Sultan Agung di awal abad XVII juga Paku Buwono IV di abad XVIII-XIX, misalnya, digambarkan sebagai seorang Raja Sufi, seorang raja dan sekaligus seorang sufi yang saleh yang kemudian menjadi standar kesalehan bagi seorang raja Jawa berikutnya. Sultan Agung juga menjadi standar raja Jawa yang sama untuk penentangannya terhadap kolonial atau VOC (Ricklefs, 1998) . Dia digambarkan di hari Jumat pagi sudah berada di masjid dan malam Jumat pergi ke makam wali tetapi dia juga pergi ke gunung lawu sebagai aktivitas spiritual Jawa dan berhubungan dengan Nyi Roro Kidul. Dua bentuk aktivitas spiritual –Islam dan Jawa– dilakukan oleh diri orang saleh yang sama.

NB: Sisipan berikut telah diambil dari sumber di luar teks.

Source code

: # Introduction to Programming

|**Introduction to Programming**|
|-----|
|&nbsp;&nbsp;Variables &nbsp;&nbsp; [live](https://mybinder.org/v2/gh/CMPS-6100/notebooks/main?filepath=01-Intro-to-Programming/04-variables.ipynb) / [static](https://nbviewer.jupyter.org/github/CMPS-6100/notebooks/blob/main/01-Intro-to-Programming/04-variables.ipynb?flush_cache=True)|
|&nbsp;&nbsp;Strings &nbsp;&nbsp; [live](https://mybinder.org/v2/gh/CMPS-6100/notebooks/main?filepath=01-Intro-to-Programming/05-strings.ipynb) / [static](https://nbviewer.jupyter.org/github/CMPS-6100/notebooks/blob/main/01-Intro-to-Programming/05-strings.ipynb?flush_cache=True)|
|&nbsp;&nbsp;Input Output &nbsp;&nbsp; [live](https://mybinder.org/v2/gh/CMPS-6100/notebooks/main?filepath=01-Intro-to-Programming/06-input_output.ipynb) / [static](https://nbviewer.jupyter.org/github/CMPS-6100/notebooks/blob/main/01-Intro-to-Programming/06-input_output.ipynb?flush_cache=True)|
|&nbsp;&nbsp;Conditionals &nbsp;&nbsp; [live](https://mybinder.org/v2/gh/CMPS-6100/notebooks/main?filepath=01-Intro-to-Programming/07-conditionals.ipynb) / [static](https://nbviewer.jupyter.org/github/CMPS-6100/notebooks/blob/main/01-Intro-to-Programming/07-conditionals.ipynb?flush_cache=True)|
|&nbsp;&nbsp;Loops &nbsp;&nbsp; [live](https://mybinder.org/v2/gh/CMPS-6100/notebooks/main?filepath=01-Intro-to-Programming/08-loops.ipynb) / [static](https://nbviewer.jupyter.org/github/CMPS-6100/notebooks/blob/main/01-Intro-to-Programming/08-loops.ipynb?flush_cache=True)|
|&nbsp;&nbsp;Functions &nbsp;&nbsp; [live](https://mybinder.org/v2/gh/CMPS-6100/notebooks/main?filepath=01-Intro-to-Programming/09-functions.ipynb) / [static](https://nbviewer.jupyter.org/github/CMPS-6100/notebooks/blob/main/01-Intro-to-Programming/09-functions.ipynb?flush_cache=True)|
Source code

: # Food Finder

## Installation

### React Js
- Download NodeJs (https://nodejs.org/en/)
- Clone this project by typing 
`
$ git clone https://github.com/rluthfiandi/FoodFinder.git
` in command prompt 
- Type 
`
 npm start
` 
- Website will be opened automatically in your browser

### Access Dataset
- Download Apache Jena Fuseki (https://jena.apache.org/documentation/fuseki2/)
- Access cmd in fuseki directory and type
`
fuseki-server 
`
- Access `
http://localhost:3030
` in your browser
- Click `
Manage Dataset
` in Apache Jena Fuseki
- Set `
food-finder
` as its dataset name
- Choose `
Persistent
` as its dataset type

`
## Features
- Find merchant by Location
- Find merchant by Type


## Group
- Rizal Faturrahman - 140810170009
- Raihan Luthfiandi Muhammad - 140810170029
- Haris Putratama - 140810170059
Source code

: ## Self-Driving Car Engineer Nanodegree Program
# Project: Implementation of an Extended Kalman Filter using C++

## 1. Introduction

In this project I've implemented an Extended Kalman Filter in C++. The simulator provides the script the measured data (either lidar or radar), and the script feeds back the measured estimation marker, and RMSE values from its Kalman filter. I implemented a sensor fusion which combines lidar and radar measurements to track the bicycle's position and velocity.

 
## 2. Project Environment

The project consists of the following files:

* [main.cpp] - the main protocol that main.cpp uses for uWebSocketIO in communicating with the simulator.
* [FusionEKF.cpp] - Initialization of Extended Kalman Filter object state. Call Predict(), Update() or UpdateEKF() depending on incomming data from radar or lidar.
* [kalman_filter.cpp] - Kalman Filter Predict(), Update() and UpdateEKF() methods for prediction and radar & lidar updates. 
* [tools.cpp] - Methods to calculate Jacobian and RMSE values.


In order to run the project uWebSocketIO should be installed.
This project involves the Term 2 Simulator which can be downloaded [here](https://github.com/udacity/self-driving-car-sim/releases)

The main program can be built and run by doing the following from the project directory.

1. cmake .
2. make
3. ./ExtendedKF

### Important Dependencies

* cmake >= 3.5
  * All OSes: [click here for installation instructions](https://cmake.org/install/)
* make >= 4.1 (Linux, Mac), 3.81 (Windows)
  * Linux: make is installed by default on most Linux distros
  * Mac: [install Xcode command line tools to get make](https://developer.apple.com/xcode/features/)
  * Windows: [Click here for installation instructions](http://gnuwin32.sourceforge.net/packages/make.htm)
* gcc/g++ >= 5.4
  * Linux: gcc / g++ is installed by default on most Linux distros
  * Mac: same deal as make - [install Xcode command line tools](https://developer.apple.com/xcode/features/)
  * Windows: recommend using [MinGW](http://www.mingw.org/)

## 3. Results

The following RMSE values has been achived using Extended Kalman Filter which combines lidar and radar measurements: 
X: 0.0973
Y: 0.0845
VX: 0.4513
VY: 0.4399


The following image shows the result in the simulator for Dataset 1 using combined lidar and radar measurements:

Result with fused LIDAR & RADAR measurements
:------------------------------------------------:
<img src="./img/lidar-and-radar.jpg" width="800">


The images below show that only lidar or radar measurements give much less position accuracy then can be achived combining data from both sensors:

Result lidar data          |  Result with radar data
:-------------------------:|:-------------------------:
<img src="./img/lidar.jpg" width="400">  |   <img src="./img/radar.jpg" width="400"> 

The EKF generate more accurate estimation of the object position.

Di sinilah juga terjadi pribumisasi istilah-istilah Islam seperti Tuhan diucapkan dengan Pangeran, Solat dengan Sembahyang dan Saum dengn Puasa dan sebagainya yang menunjukkan kesetaraan antara istilah ibadah dalam kata Arab dengan kata Jawa. Penggunaan kata-kata itu masih digunakan di pengajian-pengajian NU dan di pesantren hingga kini. Jadi ada pergeseran konseptual dan tafsir antara Bhinneka Tunggal Ika di era Hindu-Budha dengan era Islam, menyesuaikan dengan karakter masing-masing agama. Namun jelas bahwa agama berada di tengah-tengah proses perubahan sosial baik di masyarakat sipil maupun kraton atau kerajaan. Namun agama dan pemuka agama serta lembaga agama bukan sebagai bagian dari kekuasaan atau alat kekuasaan itu sendiri melainkan sebagai pengontrol baik secara spiritual maupun praktik politik. Peran Walisongo dalam sejarah bisa digambarkan baik sebagai ulama maupun sebagai lembaga keagamaan berposisi seperti itu (Ricklefs, 2005).  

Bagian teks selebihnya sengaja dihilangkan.